START Information shown

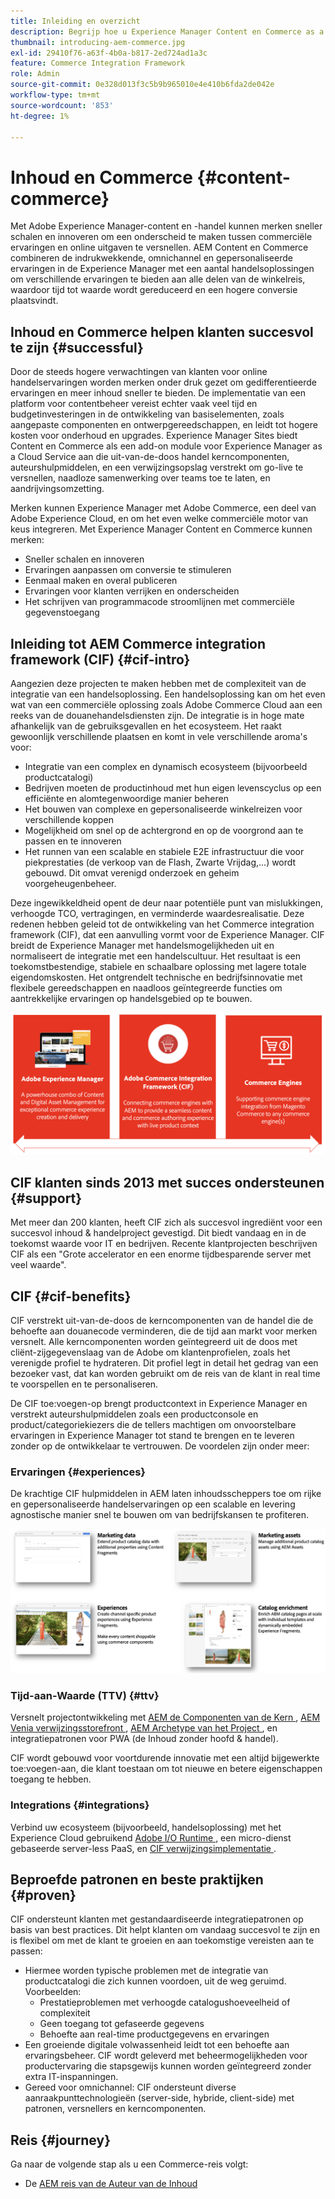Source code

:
 ```yaml
---
title: Inleiding en overzicht
description: Begrijp hoe u Experience Manager Content en Commerce as a Cloud Service kunt gebruiken en beheren.
thumbnail: introducing-aem-commerce.jpg
exl-id: 29410f76-a63f-4b0a-b817-2ed724ad1a3c
feature: Commerce Integration Framework
role: Admin
source-git-commit: 0e328d013f3c5b9b965010e4e410b6fda2de042e
workflow-type: tm+mt
source-wordcount: '853'
ht-degree: 1%

---
```



# Inhoud en Commerce {#content-commerce}

Met Adobe Experience Manager-content en -handel kunnen merken sneller schalen en innoveren om een onderscheid te maken tussen commerciële ervaringen en online uitgaven te versnellen. AEM Content en Commerce combineren de indrukwekkende, omnichannel en gepersonaliseerde ervaringen in de Experience Manager met een aantal handelsoplossingen om verschillende ervaringen te bieden aan alle delen van de winkelreis, waardoor tijd tot waarde wordt gereduceerd en een hogere conversie plaatsvindt.

## Inhoud en Commerce helpen klanten succesvol te zijn {#successful}

Door de steeds hogere verwachtingen van klanten voor online handelservaringen worden merken onder druk gezet om gedifferentieerde ervaringen en meer inhoud sneller te bieden. De implementatie van een platform voor contentbeheer vereist echter vaak veel tijd en budgetinvesteringen in de ontwikkeling van basiselementen, zoals aangepaste componenten en ontwerpgereedschappen, en leidt tot hogere kosten voor onderhoud en upgrades. Experience Manager Sites biedt Content en Commerce als een add-on module voor Experience Manager as a Cloud Service aan die uit-van-de-doos handel kerncomponenten, auteurshulpmiddelen, en een verwijzingsopslag verstrekt om go-live te versnellen, naadloze samenwerking over teams toe te laten, en aandrijvingsomzetting.

Merken kunnen Experience Manager met Adobe Commerce, een deel van Adobe Experience Cloud, en om het even welke commerciële motor van keus integreren. Met Experience Manager Content en Commerce kunnen merken:

* Sneller schalen en innoveren
* Ervaringen aanpassen om conversie te stimuleren
* Eenmaal maken en overal publiceren
* Ervaringen voor klanten verrijken en onderscheiden
* Het schrijven van programmacode stroomlijnen met commerciële gegevenstoegang

## Inleiding tot AEM Commerce integration framework (CIF) {#cif-intro}

Aangezien deze projecten te maken hebben met de complexiteit van de integratie van een handelsoplossing. Een handelsoplossing kan om het even wat van een commerciële oplossing zoals Adobe Commerce Cloud aan een reeks van de douanehandelsdiensten zijn. De integratie is in hoge mate afhankelijk van de gebruiksgevallen en het ecosysteem. Het raakt gewoonlijk verschillende plaatsen en komt in vele verschillende aroma&#39;s voor:

* Integratie van een complex en dynamisch ecosysteem (bijvoorbeeld productcatalogi)
* Bedrijven moeten de productinhoud met hun eigen levenscyclus op een efficiënte en alomtegenwoordige manier beheren
* Het bouwen van complexe en gepersonaliseerde winkelreizen voor verschillende koppen
* Mogelijkheid om snel op de achtergrond en op de voorgrond aan te passen en te innoveren
* Het runnen van een scalable en stabiele E2E infrastructuur die voor piekprestaties (de verkoop van de Flash, Zwarte Vrijdag,...) wordt gebouwd. Dit omvat verenigd onderzoek en geheim voorgeheugenbeheer.

Deze ingewikkeldheid opent de deur naar potentiële punt van mislukkingen, verhoogde TCO, vertragingen, en verminderde waardesrealisatie. Deze redenen hebben geleid tot de ontwikkeling van het Commerce integration framework (CIF), dat een aanvulling vormt voor de Experience Manager. CIF breidt de Experience Manager met handelsmogelijkheden uit en normaliseert de integratie met een handelscultuur. Het resultaat is een toekomstbestendige, stabiele en schaalbare oplossing met lagere totale eigendomskosten. Het ontgrendelt technische en bedrijfsinnovatie met flexibele gereedschappen en naadloos geïntegreerde functies om aantrekkelijke ervaringen op handelsgebied op te bouwen.

![ CIF Elementen ](./assets/CIF/CIF_Overview.png)

## CIF klanten sinds 2013 met succes ondersteunen {#support}

Met meer dan 200 klanten, heeft CIF zich als succesvol ingrediënt voor een succesvol inhoud &amp; handelproject gevestigd. Dit biedt vandaag en in de toekomst waarde voor IT en bedrijven. Recente klantprojecten beschrijven CIF als een &quot;Grote accelerator en een enorme tijdbesparende server met veel waarde&quot;.

## CIF {#cif-benefits}

CIF verstrekt uit-van-de-doos de kerncomponenten van de handel die de behoefte aan douanecode verminderen, die de tijd aan markt voor merken versnelt. Alle kerncomponenten worden geïntegreerd uit de doos met cliënt-zijgegevenslaag van de Adobe om klantenprofielen, zoals het verenigde profiel te hydrateren. Dit profiel legt in detail het gedrag van een bezoeker vast, dat kan worden gebruikt om de reis van de klant in real time te voorspellen en te personaliseren.

De CIF toe:voegen-op brengt productcontext in Experience Manager en verstrekt auteurshulpmiddelen zoals een productconsole en product/categoriekiezers die de tellers machtigen om onvoorstelbare ervaringen in Experience Manager tot stand te brengen en te leveren zonder op de ontwikkelaar te vertrouwen. De voordelen zijn onder meer:

### Ervaringen {#experiences}

De krachtige CIF hulpmiddelen in AEM laten inhoudsscheppers toe om rijke en gepersonaliseerde handelservaringen op een scalable en levering agnostische manier snel te bouwen om van bedrijfskansen te profiteren.

![ CIF Elementen ](./assets/CIF/CIF_Product_Experience_Management.png)

### Tijd-aan-Waarde (TTV) {#ttv}

Versnelt projectontwikkeling met [ AEM de Componenten van de Kern ](https://www.aemcomponents.dev/), [ AEM Venia verwijzingsstorefront ](https://github.com/adobe/aem-cif-guides-venia), [ AEM Archetype van het Project ](https://experienceleague.adobe.com/docs/experience-manager-core-components/using/developing/archetype/overview.html), en integratiepatronen voor PWA (de Inhoud zonder hoofd &amp; handel).

CIF wordt gebouwd voor voortdurende innovatie met een altijd bijgewerkte toe:voegen-aan, die klant toestaan om tot nieuwe en betere eigenschappen toegang te hebben.

### Integrations {#integrations}

Verbind uw ecosysteem (bijvoorbeeld, handelsoplossing) met het Experience Cloud gebruikend [ Adobe I/O Runtime ](https://www.adobe.io/apis/experienceplatform/runtime.html), een micro-dienst gebaseerde server-less PaaS, en [ CIF verwijzingsimplementatie ](https://github.com/adobe/commerce-cif-graphql-integration-reference).

## Beproefde patronen en beste praktijken {#proven}

CIF ondersteunt klanten met gestandaardiseerde integratiepatronen op basis van best practices. Dit helpt klanten om vandaag succesvol te zijn en is flexibel om met de klant te groeien en aan toekomstige vereisten aan te passen:

* Hiermee worden typische problemen met de integratie van productcatalogi die zich kunnen voordoen, uit de weg geruimd. Voorbeelden:
   * Prestatieproblemen met verhoogde catalogushoeveelheid of complexiteit
   * Geen toegang tot gefaseerde gegevens
   * Behoefte aan real-time productgegevens en ervaringen
* Een groeiende digitale volwassenheid leidt tot een behoefte aan ervaringsbeheer. CIF wordt geleverd met beheermogelijkheden voor productervaring die stapsgewijs kunnen worden geïntegreerd zonder extra IT-inspanningen.
* Gereed voor omnichannel: CIF ondersteunt diverse aanraakpunttechnologieën (server-side, hybride, client-side) met patronen, versnellers en kerncomponenten.

## Reis {#journey}

Ga naar de volgende stap als u een Commerce-reis volgt:

* De [ AEM reis van de Auteur van de Inhoud ](/help/commerce-cloud/commerce-journeys/aem-commerce-content-author/getting-started.md)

END Information shown

**Try it**: Keeping every word as it is, write out all the data and omit the pictures.

**Result**:
Source code

:
 ```yaml
---
title: Inleiding en overzicht
description: Begrijp hoe u Experience Manager Content en Commerce as a Cloud Service kunt gebruiken en beheren.
thumbnail: introducing-aem-commerce.jpg
exl-id: 29410f76-a63f-4b0a-b817-2ed724ad1a3c
feature: Commerce Integration Framework
role: Admin
source-git-commit: 0e328d013f3c5b9b965010e4e410b6fda2de042e
workflow-type: tm+mt
source-wordcount: '853'
ht-degree: 1%

---
```



# Inhoud en Commerce {#content-commerce}

Met Adobe Experience Manager-content en -handel kunnen merken sneller schalen en innoveren om een onderscheid te maken tussen commerciële ervaringen en online uitgaven te versnellen. AEM Content en Commerce combineren de indrukwekkende, omnichannel en gepersonaliseerde ervaringen in de Experience Manager met een aantal handelsoplossingen om verschillende ervaringen te bieden aan alle delen van de winkelreis, waardoor tijd tot waarde wordt gereduceerd en een hogere conversie plaatsvindt.

## Inhoud en Commerce helpen klanten succesvol te zijn {#successful}

Door de steeds hogere verwachtingen van klanten voor online handelservaringen worden merken onder druk gezet om gedifferentieerde ervaringen en meer inhoud sneller te bieden. De implementatie van een platform voor contentbeheer vereist echter vaak veel tijd en budgetinvesteringen in de ontwikkeling van basiselementen, zoals aangepaste componenten en ontwerpgereedschappen, en leidt tot hogere kosten voor onderhoud en upgrades. Experience Manager Sites biedt Content en Commerce als een add-on module voor Experience Manager as a Cloud Service aan die uit-van-de-doos handel kerncomponenten, auteurshulpmiddelen, en een verwijzingsopslag verstrekt om go-live te versnellen, naadloze samenwerking over teams toe te laten, en aandrijvingsomzetting.

Merken kunnen Experience Manager met Adobe Commerce, een deel van Adobe Experience Cloud, en om het even welke commerciële motor van keus integreren. Met Experience Manager Content en Commerce kunnen merken:

* Sneller schalen en innoveren
* Ervaringen aanpassen om conversie te stimuleren
* Eenmaal maken en overal publiceren
* Ervaringen voor klanten verrijken en onderscheiden
* Het schrijven van programmacode stroomlijnen met commerciële gegevenstoegang

## Inleiding tot AEM Commerce integration framework (CIF) {#cif-intro}

Aangezien deze projecten te maken hebben met de complexiteit van de integratie van een handelsoplossing. Een handelsoplossing kan om het even wat van een commerciële oplossing zoals Adobe Commerce Cloud aan een reeks van de douanehandelsdiensten zijn. De integratie is in hoge mate afhankelijk van de gebruiksgevallen en het ecosysteem. Het raakt gewoonlijk verschillende plaatsen en komt in vele verschillende aroma&#39;s voor:

* Integratie van een complex en dynamisch ecosysteem (bijvoorbeeld productcatalogi)
* Bedrijven moeten de productinhoud met hun eigen levenscyclus op een efficiënte en alomtegenwoordige manier beheren
* Het bouwen van complexe en gepersonaliseerde winkelreizen voor verschillende koppen
* Mogelijkheid om snel op de achtergrond en op de voorgrond aan te passen en te innoveren
* Het runnen van een scalable en stabiele E2E infrastructuur die voor piekprestaties (de verkoop van de Flash, Zwarte Vrijdag,...) wordt gebouwd. Dit omvat verenigd onderzoek en geheim voorgeheugenbeheer.

Deze ingewikkeldheid opent de deur naar potentiële punt van mislukkingen, verhoogde TCO, vertragingen, en verminderde waardesrealisatie. Deze redenen hebben geleid tot de ontwikkeling van het Commerce integration framework (CIF), dat een aanvulling vormt voor de Experience Manager. CIF breidt de Experience Manager met handelsmogelijkheden uit en normaliseert de integratie met een handelscultuur. Het resultaat is een toekomstbestendige, stabiele en schaalbare oplossing met lagere totale eigendomskosten. Het ontgrendelt technische en bedrijfsinnovatie met flexibele gereedschappen en naadloos geïntegreerde functies om aantrekkelijke ervaringen op handelsgebied op te bouwen.

![ CIF Elementen ](./assets/CIF/CIF_Overview.png)

## CIF klanten sinds 2013 met succes ondersteunen {#support}

Met meer dan 200 klanten, heeft CIF zich als succesvol ingrediënt voor een succesvol inhoud &amp; handelproject gevestigd. Dit biedt vandaag en in de toekomst waarde voor IT en bedrijven. Recente klantprojecten beschrijven CIF als een &quot;Grote accelerator en een enorme tijdbesparende server met veel waarde&quot;.

## CIF {#cif-benefits}

CIF verstrekt uit-van-de-doos de kerncomponenten van de handel die de behoefte aan douanecode verminderen, die de tijd aan markt voor merken versnelt. Alle kerncomponenten worden geïntegreerd uit de doos met cliënt-zijgegevenslaag van de Adobe om klantenprofielen, zoals het verenigde profiel te hydrateren. Dit profiel legt in detail het gedrag van een bezoeker vast, dat kan worden gebruikt om de reis van de klant in real time te voorspellen en te personaliseren.

De CIF toe:voegen-op brengt productcontext in Experience Manager en verstrekt auteurshulpmiddelen zoals een productconsole en product/categoriekiezers die de tellers machtigen om onvoorstelbare ervaringen in Experience Manager tot stand te brengen en te leveren zonder op de ontwikkelaar te vertrouwen. De voordelen zijn onder meer:

### Ervaringen {#experiences}

De krachtige CIF hulpmiddelen in AEM laten inhoudsscheppers toe om rijke en gepersonaliseerde handelservaringen op een scalable en levering agnostische manier snel te bouwen om van bedrijfskansen te profiteren.

![ CIF Elementen ](./assets/CIF/CIF_Product_Experience_Management.png)

### Tijd-aan-Waarde (TTV) {#ttv}

Versnelt projectontwikkeling met [ AEM de Componenten van de Kern ](https://www.aemcomponents.dev/), [ AEM Venia verwijzingsstorefront ](https://github.com/adobe/aem-cif-guides-venia), [ AEM Archetype van het Project ](https://experienceleague.adobe.com/docs/experience-manager-core-components/using/developing/archetype/overview.html), en integratiepatronen voor PWA (de Inhoud zonder hoofd &amp; handel).

CIF wordt gebouwd voor voortdurende innovatie met een altijd bijgewerkte toe:voegen-aan, die klant toestaan om tot nieuwe en betere eigenschappen toegang te hebben.

### Integrations {#integrations}

Verbind uw ecosysteem (bijvoorbeeld, handelsoplossing) met het Experience Cloud gebruikend [ Adobe I/O Runtime ](https://www.adobe.io/apis/experienceplatform/runtime.html), een micro-dienst gebaseerde server-less PaaS, en [ CIF verwijzingsimplementatie ](https://github.com/adobe/commerce-cif-graphql-integration-reference).

## Beproefde patronen en beste praktijken {#proven}

CIF ondersteunt klanten met gestandaardiseerde integratiepatronen op basis van best practices. Dit helpt klanten om vandaag succesvol te zijn en is flexibel om met de klant te groeien en aan toekomstige vereisten aan te passen:

* Hiermee worden typische problemen met de integratie van productcatalogi die zich kunnen voordoen, uit de weg geruimd. Voorbeelden:
   * Prestatieproblemen met verhoogde catalogushoeveelheid of complexiteit
   * Geen toegang tot gefaseerde gegevens
   * Behoefte aan real-time productgegevens en ervaringen
* Een groeiende digitale volwassenheid leidt tot een behoefte aan ervaringsbeheer. CIF wordt geleverd met beheermogelijkheden voor productervaring die stapsgewijs kunnen worden geïntegreerd zonder extra IT-inspanningen.
* Gereed voor omnichannel: CIF ondersteunt diverse aanraakpunttechnologieën (server-side, hybride, client-side) met patronen, versnellers en kerncomponenten.

## Reis {#journey}

Ga naar de volgende stap als u een Commerce-reis volgt:

* De [ AEM reis van de Auteur van de Inhoud ](/help/commerce-cloud/commerce-journeys/aem-commerce-content-author/getting-started.md)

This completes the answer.